Attorney General William P. Barr’s testimony Wednesday before the Senate Judiciary Committee was an exercise in what committee member Sheldon Whitehouse (D-R.I.) accurately described as “masterful hairsplitting.”
But give Barr credit for making one thing clear: We must hear from special counsel Robert S. Mueller III, directly and publicly.
At one point, under Whitehouse’s questioning about the special counsel’s report, the attorney general said: “I don’t want to characterize Bob’s thought process here.” Except he did. Again and again. Most strikingly, Barr told a blatant falsehood about Mueller’s reaction to the attorney general’s efforts to portray the report as an exoneration of President Trump. Barr did that twice — first in a four-page letter March 24 summarizing the findings of the report, and then in a news conference shortly before the 448-page document was made public on April 18.
"Mueller had never told me that the expression of the findings was inaccurate,” Barr said during his testimony. “I certainly am not aware of any challenge to the accuracy of the findings.”
Any fair read of the Mueller report, even in its redacted form, shows that it was not what Barr portrayed it to be. While the special counsel did not find any evidence that the president and his campaign colluded with Russia to sway the results of the 2016 election, he did cite instances in which Trump potentially broke the law with attempts to obstruct the investigation.
And now, thanks to reporting by my colleagues here at The Post, we also know that Mueller personally expressed his objection to Barr’s original letter.
“The summary letter the [Justice] Department sent to Congress and released to the public late in the afternoon of March 24 did not fully capture the context, nature, and substance of this office’s work and conclusions,” Mueller wrote. “There is now public confusion about critical aspects of the results of our investigation. This threatens to undermine a central purpose for which the Department appointed the Special Counsel: to assure full public confidence in the outcome of the investigations.”
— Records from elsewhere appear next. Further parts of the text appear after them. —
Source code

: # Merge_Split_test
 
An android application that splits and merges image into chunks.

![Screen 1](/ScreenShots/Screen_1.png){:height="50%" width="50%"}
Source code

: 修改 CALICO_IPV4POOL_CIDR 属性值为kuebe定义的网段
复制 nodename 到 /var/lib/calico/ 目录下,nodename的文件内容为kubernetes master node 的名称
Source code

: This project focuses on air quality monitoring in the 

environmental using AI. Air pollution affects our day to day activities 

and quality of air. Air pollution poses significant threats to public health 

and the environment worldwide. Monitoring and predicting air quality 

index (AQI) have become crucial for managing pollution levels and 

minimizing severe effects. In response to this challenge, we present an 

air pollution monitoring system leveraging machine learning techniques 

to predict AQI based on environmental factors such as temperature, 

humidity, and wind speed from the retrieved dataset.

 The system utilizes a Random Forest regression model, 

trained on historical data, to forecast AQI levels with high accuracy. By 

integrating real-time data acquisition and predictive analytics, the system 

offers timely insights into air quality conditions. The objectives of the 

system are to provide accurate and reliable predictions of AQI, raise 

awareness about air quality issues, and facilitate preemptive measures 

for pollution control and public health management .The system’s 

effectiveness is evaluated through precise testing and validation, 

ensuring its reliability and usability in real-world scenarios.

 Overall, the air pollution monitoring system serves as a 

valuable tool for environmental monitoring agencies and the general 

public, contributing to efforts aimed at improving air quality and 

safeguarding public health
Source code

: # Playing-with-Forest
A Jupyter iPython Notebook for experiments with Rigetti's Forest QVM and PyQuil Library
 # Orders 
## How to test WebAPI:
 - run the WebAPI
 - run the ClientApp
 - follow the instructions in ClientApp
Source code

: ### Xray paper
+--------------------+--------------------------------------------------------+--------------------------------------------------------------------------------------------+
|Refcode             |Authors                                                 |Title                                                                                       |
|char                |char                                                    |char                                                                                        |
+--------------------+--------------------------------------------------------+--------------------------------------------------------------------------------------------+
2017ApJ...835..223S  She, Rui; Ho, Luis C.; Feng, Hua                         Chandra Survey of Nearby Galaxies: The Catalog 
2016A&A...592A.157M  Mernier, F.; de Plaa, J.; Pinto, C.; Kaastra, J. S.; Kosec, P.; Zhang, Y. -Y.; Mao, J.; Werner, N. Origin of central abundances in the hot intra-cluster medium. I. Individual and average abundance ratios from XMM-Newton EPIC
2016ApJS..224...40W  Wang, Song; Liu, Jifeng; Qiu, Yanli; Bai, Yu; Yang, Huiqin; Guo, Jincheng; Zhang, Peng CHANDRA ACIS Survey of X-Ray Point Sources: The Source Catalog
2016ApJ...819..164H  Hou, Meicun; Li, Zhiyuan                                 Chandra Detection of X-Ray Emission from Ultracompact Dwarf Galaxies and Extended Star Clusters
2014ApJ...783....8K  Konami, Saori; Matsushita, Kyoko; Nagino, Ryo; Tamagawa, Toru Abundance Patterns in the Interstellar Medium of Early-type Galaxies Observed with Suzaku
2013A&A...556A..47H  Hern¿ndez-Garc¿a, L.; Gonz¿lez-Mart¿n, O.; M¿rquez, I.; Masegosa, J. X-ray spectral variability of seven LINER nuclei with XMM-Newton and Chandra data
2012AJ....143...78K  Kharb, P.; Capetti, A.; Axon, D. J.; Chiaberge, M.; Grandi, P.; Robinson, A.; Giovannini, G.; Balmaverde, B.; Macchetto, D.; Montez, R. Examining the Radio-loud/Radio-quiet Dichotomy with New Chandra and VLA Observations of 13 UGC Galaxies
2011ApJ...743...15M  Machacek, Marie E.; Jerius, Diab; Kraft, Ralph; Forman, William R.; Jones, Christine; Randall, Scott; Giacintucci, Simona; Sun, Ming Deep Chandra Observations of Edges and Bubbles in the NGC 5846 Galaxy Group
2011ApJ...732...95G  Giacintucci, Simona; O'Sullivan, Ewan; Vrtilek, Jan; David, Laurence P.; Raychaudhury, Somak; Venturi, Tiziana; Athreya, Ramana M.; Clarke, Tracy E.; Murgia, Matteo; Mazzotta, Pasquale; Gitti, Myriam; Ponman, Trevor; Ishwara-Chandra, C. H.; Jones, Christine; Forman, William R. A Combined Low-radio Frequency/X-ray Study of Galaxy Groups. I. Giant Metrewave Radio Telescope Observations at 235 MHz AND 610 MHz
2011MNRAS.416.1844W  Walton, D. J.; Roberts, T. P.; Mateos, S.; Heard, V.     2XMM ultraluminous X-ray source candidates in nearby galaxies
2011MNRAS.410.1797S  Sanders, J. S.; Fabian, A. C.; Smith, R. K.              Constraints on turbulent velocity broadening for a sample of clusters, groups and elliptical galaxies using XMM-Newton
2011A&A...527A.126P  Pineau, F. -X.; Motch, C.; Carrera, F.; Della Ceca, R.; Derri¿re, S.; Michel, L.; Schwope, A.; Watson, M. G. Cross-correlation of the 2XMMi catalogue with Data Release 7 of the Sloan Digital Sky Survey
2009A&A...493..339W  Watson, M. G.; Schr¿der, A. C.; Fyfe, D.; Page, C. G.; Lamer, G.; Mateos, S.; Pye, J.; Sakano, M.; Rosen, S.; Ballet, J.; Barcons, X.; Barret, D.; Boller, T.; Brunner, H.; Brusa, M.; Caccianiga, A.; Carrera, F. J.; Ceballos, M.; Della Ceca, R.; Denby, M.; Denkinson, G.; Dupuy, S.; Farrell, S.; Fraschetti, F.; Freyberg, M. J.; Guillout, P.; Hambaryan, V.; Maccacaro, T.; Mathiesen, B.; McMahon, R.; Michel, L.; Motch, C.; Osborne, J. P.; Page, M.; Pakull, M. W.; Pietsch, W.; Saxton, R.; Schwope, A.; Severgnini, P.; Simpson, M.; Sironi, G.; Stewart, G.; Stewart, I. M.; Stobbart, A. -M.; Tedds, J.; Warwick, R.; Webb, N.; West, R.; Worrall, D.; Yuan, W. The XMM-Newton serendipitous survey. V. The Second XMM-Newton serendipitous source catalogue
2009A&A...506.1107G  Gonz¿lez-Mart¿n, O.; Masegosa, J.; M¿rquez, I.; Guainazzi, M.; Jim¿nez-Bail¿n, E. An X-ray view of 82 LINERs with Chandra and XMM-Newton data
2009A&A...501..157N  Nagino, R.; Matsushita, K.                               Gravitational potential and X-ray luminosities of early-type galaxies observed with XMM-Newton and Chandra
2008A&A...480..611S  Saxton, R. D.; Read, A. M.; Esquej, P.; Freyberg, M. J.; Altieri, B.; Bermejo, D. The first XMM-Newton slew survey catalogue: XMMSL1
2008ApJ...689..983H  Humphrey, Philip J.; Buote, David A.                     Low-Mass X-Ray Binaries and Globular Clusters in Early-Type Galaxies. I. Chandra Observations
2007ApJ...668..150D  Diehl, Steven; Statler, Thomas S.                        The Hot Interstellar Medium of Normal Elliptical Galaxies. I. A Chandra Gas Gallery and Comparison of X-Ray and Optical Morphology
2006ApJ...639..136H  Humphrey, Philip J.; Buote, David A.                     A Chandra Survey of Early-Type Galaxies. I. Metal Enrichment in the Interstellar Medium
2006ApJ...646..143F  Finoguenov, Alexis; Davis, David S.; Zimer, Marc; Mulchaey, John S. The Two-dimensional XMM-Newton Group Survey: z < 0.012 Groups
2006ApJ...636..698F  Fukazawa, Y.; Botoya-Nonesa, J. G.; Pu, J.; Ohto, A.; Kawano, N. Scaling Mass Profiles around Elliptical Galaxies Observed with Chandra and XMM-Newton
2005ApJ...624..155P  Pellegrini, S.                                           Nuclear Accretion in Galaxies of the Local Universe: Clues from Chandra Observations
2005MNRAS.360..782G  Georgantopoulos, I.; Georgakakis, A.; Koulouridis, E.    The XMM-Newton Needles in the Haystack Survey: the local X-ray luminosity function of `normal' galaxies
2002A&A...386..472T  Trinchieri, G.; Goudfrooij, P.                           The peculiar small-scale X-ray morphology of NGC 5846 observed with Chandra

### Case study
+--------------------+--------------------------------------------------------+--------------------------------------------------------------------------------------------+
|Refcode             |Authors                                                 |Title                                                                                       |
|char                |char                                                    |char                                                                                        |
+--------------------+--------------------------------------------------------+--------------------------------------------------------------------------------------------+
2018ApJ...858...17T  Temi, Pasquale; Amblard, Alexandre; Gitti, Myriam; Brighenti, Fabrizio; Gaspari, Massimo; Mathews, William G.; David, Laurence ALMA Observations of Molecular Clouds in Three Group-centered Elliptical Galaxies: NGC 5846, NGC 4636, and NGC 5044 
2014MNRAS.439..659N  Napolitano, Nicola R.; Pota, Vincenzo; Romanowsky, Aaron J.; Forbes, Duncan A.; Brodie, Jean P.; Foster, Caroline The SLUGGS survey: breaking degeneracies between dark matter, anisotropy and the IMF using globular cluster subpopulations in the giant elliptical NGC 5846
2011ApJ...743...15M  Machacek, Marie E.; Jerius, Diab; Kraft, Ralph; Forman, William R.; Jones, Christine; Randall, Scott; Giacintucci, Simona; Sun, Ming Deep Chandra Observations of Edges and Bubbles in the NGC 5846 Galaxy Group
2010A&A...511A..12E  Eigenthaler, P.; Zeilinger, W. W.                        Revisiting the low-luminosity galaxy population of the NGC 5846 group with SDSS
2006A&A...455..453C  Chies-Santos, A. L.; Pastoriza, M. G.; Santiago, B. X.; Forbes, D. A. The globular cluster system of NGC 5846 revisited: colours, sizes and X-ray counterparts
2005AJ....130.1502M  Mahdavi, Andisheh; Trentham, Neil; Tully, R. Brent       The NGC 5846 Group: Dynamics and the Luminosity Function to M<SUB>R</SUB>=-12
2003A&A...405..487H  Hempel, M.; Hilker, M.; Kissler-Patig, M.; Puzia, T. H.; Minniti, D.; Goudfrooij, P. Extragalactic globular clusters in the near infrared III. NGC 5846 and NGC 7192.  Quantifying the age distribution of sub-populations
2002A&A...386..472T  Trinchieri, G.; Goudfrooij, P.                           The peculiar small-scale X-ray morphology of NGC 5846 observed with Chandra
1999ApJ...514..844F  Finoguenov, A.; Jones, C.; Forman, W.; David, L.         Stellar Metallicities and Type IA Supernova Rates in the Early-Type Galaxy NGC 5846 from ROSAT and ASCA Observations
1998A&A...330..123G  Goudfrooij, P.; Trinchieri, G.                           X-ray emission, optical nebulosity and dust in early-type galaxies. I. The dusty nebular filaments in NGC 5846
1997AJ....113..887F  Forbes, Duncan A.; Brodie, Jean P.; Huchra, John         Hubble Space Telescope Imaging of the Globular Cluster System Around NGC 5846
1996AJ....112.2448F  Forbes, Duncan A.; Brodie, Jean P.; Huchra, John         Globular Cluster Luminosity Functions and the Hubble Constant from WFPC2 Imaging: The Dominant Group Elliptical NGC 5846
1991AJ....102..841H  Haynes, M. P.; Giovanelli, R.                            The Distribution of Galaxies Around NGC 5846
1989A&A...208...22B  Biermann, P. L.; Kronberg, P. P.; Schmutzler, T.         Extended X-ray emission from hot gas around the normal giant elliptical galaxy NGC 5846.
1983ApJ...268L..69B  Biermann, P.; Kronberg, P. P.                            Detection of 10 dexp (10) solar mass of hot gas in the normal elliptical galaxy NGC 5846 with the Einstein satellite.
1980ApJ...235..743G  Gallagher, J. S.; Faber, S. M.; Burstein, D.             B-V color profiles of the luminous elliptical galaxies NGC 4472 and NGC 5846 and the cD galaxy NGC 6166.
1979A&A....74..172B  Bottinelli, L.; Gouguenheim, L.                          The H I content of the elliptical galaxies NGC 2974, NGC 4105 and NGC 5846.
So now, Barr has not only mischaracterized Mueller’s report, he has doubled down by mischaracterizing the special counsel’s reaction to his twisting of the findings. The attorney general has now proved beyond any doubt how little regard he has for his own credibility, even when he is under oath. After first claiming he was unaware of any objections by Mueller, Barr later switched gears and referred to special counsel’s letter as “a bit snitty.” The attorney general even suggested it may have actually been written by someone on the Mueller’s staff.
Judiciary Committee Chairman Lindsey Graham (R-S.C.) now wants to close the book, and says he will not call Mueller before the committee. “It’s over,” he said.
Graham is wrong. Barr has created an imperative. Mueller must testify. The sooner, the better.